たとえば、教育の世界において、ペドフィリア(小児性愛)によって性犯罪を犯した教師に対して、「二度と教育界に関わって欲しくない」と意見を述べても、「厳しすぎる」という意見は、あまり出ないのではないかと思います。
もちろんそこにさえ寛容であれという方もいらっしゃるでしょう。演劇と教育は違うという方もいらっしゃるでしょう。しかし、私は演劇界も、せめて教育界と同程度には、このような事柄には厳しくあるべきだと考えます。これは犯罪者の更生の問題とは別次元の話です。理由については以下に書きます。

私は犯罪を冒した者が演劇界に戻ってきてはいけないと言っているわけではありません。窃盗などの犯歴があっても、法的な処罰がきちんと済んでいれば現場に復帰することは十分に可能でしょうし、可能であるべきです。しかし、今回の問題は、それとは質が異なると私は考えています。
アスリートがドーピングや敗退行為といった深刻な問題を起こした際には、その業界から永久追放される場合があります。それぞれの業界には、法的な罰則や更生の問題とは別に、その業界の(あるいは業界に対する信頼の)根底を揺るがすような行為に対しては独自の強い罰則規定が有形無形の形で存在します。これも法律論とは別次元で、社会的に許された制裁であり私刑とは異なります。
もう一点、今回の件が、一般の方にわかりにくかったのは、「キャスティングを餌に」というところが、どれほど深刻かが伝わりにくいのではないかとも感じました。
私たちはオーディションの際、ときに1000人2000人の中から一人の俳優を選びます。2000人から一人を選べば、残りの1999人からは恨まれます。我ながら、ひどい仕事だと思います。しかし、そのような行為がかろうじて許されているのは、オーディションが公平に行われているということが前提になっているからです。受験者たちは、チャンスは平等にあると信じています。俳優たちは、機会の平等のもと、才能という不平等と闘います。
未成年者を含む広範囲の演劇を志す人々に対して、キャスティングを餌に性的関係を迫った今回の市原氏の行為は、この信頼の根底を揺るがすものだったと私は思います。

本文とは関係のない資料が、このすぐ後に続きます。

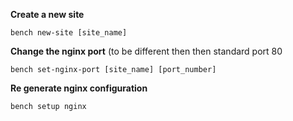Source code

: **Create a new site**

    bench new-site [site_name]

**Change the nginx port** (to be different then then standard port 80

    bench set-nginx-port [site_name] [port_number]

**Re generate nginx configuration**

    bench setup nginx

もちろん犯罪と罰則や制裁の内容は相対的なものです。「演劇界に関わらない」という社会的制裁が重すぎると感じる人もいれば、軽すぎると感じる人もいるでしょう。しかし、私個人は、今回の件を、従来よりも重く受け止めるような演劇界に変えていく必要があると思っています。

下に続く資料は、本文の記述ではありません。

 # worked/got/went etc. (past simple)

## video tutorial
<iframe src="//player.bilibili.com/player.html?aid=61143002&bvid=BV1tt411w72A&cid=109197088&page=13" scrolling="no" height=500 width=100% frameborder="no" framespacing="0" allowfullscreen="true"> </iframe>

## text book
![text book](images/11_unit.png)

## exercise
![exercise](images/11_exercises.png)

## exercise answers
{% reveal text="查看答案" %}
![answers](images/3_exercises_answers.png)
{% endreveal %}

演劇には、仕事という以外に「表現」という別の側面があります。それを規制するつもりは毛頭ありません。追放されたアスリートが、走ったり泳いだり野球をしたりすること自体を禁止されるわけではないように、演劇をするのは勝手です。自分で演劇を創って、家族や友達に見せることもできるでしょう。しかし、いわゆる「演劇界」には戻ってきて欲しくないというのが私の見解です。
「表現」という側面を、もっと優先すべきだという意見もあるでしょう。しかしそれでは、この手の問題を巡って、いつも散見される「やっていたことはよかったのに残念」「作品は素晴らしかったのにもったいない」といった消極的擁護論と同様になってしまうのではないかと私は危惧します。「Me too」という運動の一つの大事な特徴は、これまで、ともすれば「芸術」の美名の元、寛容に、あるいは曖昧に扱われてきたセクハラ行為を許さないという点にあると思います。セクハラだけではなく、人権を抑圧するような行為によって成り立つ芸術は、もはや許されない。特に日本の演劇界には、大きな意識改革が迫られていると感じています。

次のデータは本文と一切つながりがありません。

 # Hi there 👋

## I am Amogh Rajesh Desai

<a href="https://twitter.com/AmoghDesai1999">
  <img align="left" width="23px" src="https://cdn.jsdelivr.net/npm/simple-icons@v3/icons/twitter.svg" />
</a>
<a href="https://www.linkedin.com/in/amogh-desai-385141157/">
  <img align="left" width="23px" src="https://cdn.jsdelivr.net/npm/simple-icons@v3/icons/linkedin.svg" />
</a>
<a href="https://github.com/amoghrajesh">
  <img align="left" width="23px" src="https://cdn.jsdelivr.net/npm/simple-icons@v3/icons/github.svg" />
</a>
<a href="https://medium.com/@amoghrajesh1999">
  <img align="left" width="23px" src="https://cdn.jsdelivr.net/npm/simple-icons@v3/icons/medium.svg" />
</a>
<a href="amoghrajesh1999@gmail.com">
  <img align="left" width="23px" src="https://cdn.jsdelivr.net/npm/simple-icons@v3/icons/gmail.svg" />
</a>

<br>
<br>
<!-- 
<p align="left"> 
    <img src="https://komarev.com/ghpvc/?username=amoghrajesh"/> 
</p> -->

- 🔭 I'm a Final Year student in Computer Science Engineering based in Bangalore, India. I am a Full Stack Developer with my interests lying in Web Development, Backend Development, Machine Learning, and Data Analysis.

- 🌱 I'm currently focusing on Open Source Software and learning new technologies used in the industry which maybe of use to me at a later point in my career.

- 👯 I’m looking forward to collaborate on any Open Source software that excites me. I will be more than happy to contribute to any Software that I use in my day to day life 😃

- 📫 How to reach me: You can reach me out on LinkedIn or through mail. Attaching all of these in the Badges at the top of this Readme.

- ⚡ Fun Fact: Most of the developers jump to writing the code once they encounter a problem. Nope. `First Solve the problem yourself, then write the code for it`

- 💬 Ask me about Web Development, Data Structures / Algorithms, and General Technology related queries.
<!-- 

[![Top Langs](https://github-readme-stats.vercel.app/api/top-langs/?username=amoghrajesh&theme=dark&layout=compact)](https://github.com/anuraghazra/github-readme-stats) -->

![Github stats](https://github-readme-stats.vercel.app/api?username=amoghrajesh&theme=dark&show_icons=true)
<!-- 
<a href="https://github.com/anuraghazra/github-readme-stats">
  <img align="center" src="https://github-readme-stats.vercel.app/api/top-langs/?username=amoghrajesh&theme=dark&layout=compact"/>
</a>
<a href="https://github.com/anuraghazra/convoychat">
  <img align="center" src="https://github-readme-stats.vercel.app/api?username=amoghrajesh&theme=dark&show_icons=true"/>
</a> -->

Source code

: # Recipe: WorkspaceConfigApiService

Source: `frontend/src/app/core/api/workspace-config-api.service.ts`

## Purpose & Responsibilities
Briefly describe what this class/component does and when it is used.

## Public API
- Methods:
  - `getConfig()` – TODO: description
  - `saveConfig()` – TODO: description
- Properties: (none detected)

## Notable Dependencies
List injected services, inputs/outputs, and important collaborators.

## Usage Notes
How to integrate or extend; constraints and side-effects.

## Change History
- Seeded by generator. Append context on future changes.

なお、今回の問題が発覚して以降、簡単ですが劇団内の関係者に事情の聴取を行いました。もちろん全員が、「知らなかった」とのことでした。一部、噂には聞いていたようですが、それは「市原さんは女性関係にだらしない」といった程度のものだったようです。
おそらく、北九州の枝光地区でも、類似の何らかの問題が派生していたのだと思います。しかし、その情報は広く共有はされませんでした。これはセクハラ問題の悩ましい点で、被害者の側が詳細な情報の公開を望まない場合、仲裁者は、その意向に沿って問題を処理するしかありません。情報は隠蔽され、職場であれば加害者の移動などで問題はうやむやになりがちです。今回の件も、事前の情報を知っていれば、横浜市側も雇用や契約はしなかったでしょう。関係者の責任を問うことはできませんが、被害を受けた方の気持ちを思うと忸怩たる思いになります。
演劇界全体が強い態度で臨まなければ、このように、問題は形を変えて繰り返されます。
被害者が未成年であったり、広範囲であったり、ある一線を越えたら、この業界には戻ってこられないという厳しい態度で臨むべきかと思います。
いま私は、この原稿を四国学院大学のオフィスで書いています。私は、演劇を志す学生たちを預かる大学教員でもありますから、この問題はより切実です。セクハラやパワハラや人権抑圧に曖昧な態度をとる業界に、学生たちを送り出すことはできません。これはきれい事でも建前でも理想でもなく、現実的な問題です。  多くの方にご理解いただければ幸いです。